▸ BRIEF: Exact copies of all the entries are required.

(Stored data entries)
%%

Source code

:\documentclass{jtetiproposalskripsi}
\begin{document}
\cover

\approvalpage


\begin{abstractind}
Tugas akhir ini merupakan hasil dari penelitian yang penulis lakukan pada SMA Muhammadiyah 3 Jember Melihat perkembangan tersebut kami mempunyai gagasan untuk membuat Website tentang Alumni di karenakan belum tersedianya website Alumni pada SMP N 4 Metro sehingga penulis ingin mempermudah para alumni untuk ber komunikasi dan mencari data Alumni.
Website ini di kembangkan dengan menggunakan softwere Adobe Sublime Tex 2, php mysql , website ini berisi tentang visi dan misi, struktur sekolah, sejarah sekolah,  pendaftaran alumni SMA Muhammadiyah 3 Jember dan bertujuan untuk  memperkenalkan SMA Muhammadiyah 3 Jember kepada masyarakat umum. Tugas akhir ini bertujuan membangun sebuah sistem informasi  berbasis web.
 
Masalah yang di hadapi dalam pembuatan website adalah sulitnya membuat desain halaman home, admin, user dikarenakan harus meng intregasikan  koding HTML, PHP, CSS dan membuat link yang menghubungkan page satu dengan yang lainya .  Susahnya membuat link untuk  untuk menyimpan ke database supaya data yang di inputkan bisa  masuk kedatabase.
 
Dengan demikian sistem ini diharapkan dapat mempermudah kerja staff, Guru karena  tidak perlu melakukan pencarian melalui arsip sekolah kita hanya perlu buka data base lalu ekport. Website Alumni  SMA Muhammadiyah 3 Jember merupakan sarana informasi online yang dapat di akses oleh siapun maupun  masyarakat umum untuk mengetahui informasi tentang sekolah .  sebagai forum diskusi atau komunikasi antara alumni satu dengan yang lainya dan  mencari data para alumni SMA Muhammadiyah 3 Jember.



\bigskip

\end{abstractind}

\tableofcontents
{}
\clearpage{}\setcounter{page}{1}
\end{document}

%%

▸ YOUR SOLUTION:
Source code

:\documentclass{jtetiproposalskripsi}
\begin{document}
\cover

\approvalpage


\begin{abstractind}
Tugas akhir ini merupakan hasil dari penelitian yang penulis lakukan pada SMA Muhammadiyah 3 Jember Melihat perkembangan tersebut kami mempunyai gagasan untuk membuat Website tentang Alumni di karenakan belum tersedianya website Alumni pada SMP N 4 Metro sehingga penulis ingin mempermudah para alumni untuk ber komunikasi dan mencari data Alumni.
Website ini di kembangkan dengan menggunakan softwere Adobe Sublime Tex 2, php mysql , website ini berisi tentang visi dan misi, struktur sekolah, sejarah sekolah,  pendaftaran alumni SMA Muhammadiyah 3 Jember dan bertujuan untuk  memperkenalkan SMA Muhammadiyah 3 Jember kepada masyarakat umum. Tugas akhir ini bertujuan membangun sebuah sistem informasi  berbasis web.
 
Masalah yang di hadapi dalam pembuatan website adalah sulitnya membuat desain halaman home, admin, user dikarenakan harus meng intregasikan  koding HTML, PHP, CSS dan membuat link yang menghubungkan page satu dengan yang lainya .  Susahnya membuat link untuk  untuk menyimpan ke database supaya data yang di inputkan bisa  masuk kedatabase.
 
Dengan demikian sistem ini diharapkan dapat mempermudah kerja staff, Guru karena  tidak perlu melakukan pencarian melalui arsip sekolah kita hanya perlu buka data base lalu ekport. Website Alumni  SMA Muhammadiyah 3 Jember merupakan sarana informasi online yang dapat di akses oleh siapun maupun  masyarakat umum untuk mengetahui informasi tentang sekolah .  sebagai forum diskusi atau komunikasi antara alumni satu dengan yang lainya dan  mencari data para alumni SMA Muhammadiyah 3 Jember.



\bigskip

\end{abstractind}

\tableofcontents
{}
\clearpage{}\setcounter{page}{1}
\end{document}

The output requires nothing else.